Goldman Sachs has cut its average price forecast for Brent crude oil this year by 11% as growing volumes of US shale oil reach the market, production costs fall and uncertainty continues to hang over the pace of global oil demand growth.  Low-cost production capacity is growing both within OPEC and the US, where new pipelines are set to boost supplies of Permian shale oil into the global oil market this year, Goldman said in a note Monday. The year is also starting with higher global oil stocks while weaker than previously expected demand growth expectations remain a constraint on prices, it said.

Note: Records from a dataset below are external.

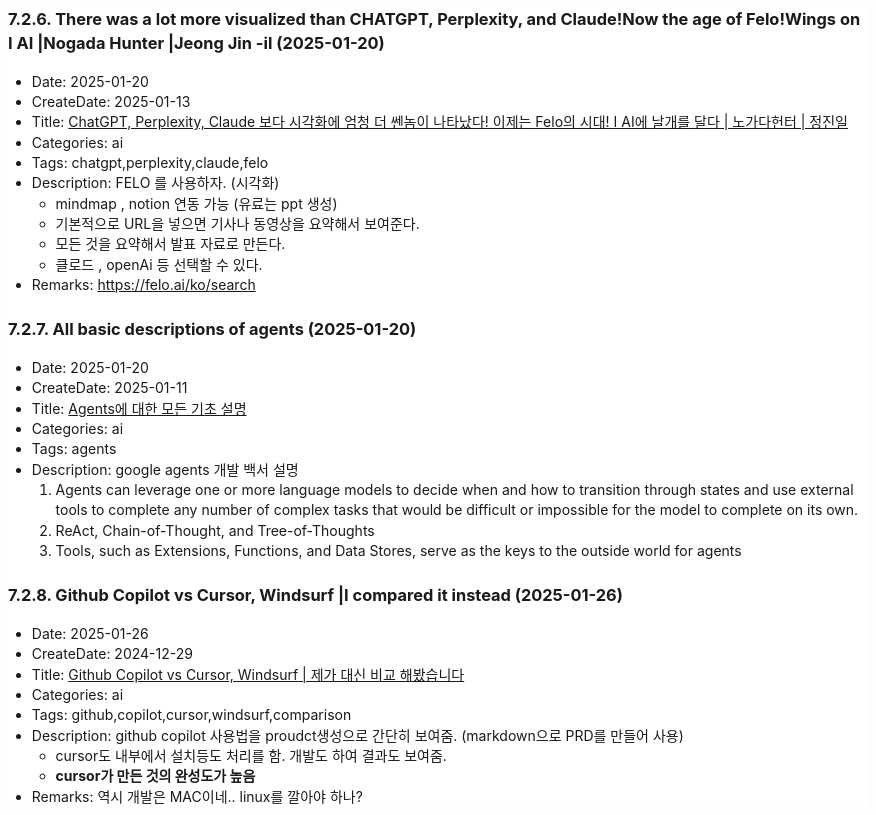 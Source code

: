<a name="therewasalotmorevisualizedthanchatgptperplexityandclaude!nowtheageoffelo!wingsoniai|nogadahunter|jeongjin-il2025-01-20"></a>

### 7.2.6\. There was a lot more visualized than CHATGPT, Perplexity, and Claude!Now the age of Felo!Wings on I AI |Nogada Hunter |Jeong Jin -il (2025-01-20)
- Date: 2025-01-20
- CreateDate: 2025-01-13
- Title: [ChatGPT, Perplexity, Claude 보다 시각화에 엄청 더 쎈놈이 나타났다! 이제는 Felo의 시대! I AI에 날개를 달다 | 노가다헌터 | 정진일](https://www.youtube.com/watch?v=_n4nmIwLcJk)
- Categories: ai
- Tags: chatgpt,perplexity,claude,felo
- Description: FELO 를 사용하자. (시각화)
  - mindmap , notion 연동 가능 (유료는 ppt 생성)
  - 기본적으로 URL을 넣으면 기사나 동영상을 요약해서 보여준다.
  - 모든 것을 요약해서 발표 자료로 만든다.
  - 클로드 , openAi 등 선택할 수 있다.
- Remarks: https://felo.ai/ko/search

<a name="allbasicdescriptionsofagents2025-01-20"></a>

### 7.2.7\. All basic descriptions of agents (2025-01-20)
- Date: 2025-01-20
- CreateDate: 2025-01-11
- Title: [Agents에 대한 모든 기초 설명](https://www.youtube.com/watch?v=HujQhD8J2LQ)
- Categories: ai
- Tags: agents
- Description: google agents 개발 백서 설명
  1. Agents can leverage one or more language models to decide when and how to transition through states and use external tools to complete any number of complex tasks that would be difficult or impossible for the model to complete on its own.
  2. ReAct, Chain-of-Thought, and Tree-of-Thoughts
  3. Tools, such as Extensions, Functions, and Data Stores, serve as the keys to the outside world for agents

<a name="githubcopilotvscursorwindsurf|icompareditinstead2025-01-26"></a>

### 7.2.8\. Github Copilot vs Cursor, Windsurf |I compared it instead (2025-01-26)
- Date: 2025-01-26
- CreateDate: 2024-12-29
- Title: [Github Copilot vs Cursor, Windsurf | 제가 대신 비교 해봤습니다](https://www.youtube.com/watch?v=82UUYNEu2iM&list=WL&index=33&pp=gAQBiAQB)
- Categories: ai
- Tags: github,copilot,cursor,windsurf,comparison
- Description: github copilot 사용법을 proudct생성으로 간단히 보여줌. (markdown으로 PRD를 만들어 사용)
  - cursor도 내부에서 설치등도 처리를 함. 개발도 하여 결과도 보여줌.
  - **cursor가 만든 것의 완성도가 높음**
- Remarks: 역시 개발은 MAC이네.. linux를 깔아야 하나?

<a name="nocode#rag#agent#workflowbuild!2025-01-26"></a>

Brent spot prices are expected to average $62.5/b this year, down from $70/b previously, with US benchmark WTI seen averaging $55.5/b, down from a $64.5/b, Goldman said. The bank’s respective oil price forecasts for 2020 are unchanged at $60/b and $54.5/b.  Goldman said, however, that — despite the recent rebound in oil prices over the last two weeks — current price levels remain undervalued relative to both existing and forward fundamentals.

Spot Brent crude was trading at $58.30/b in early European trading Monday, a 17% rebound after slipping to an 18-month low below $50/b on December 26.  “At current price levels and term structure, we believe that the oil market sell-off has overshot current and forward fundamentals, even after accounting for the greater growth uncertainty and a recent rally,” Goldman said.  “We expect prices to recover further, although growth uncertainty will likely require strengthening physical oil markets to drive this rally, with encouraging evidence that the OPEC cuts are starting.”  On-demand, Goldman said it remains more upbeat over the strength of the global economy this year than most, predicting the 2019-2020 oil growth outlook is now normalizing near the five-year average levels of 1.4 million b/d.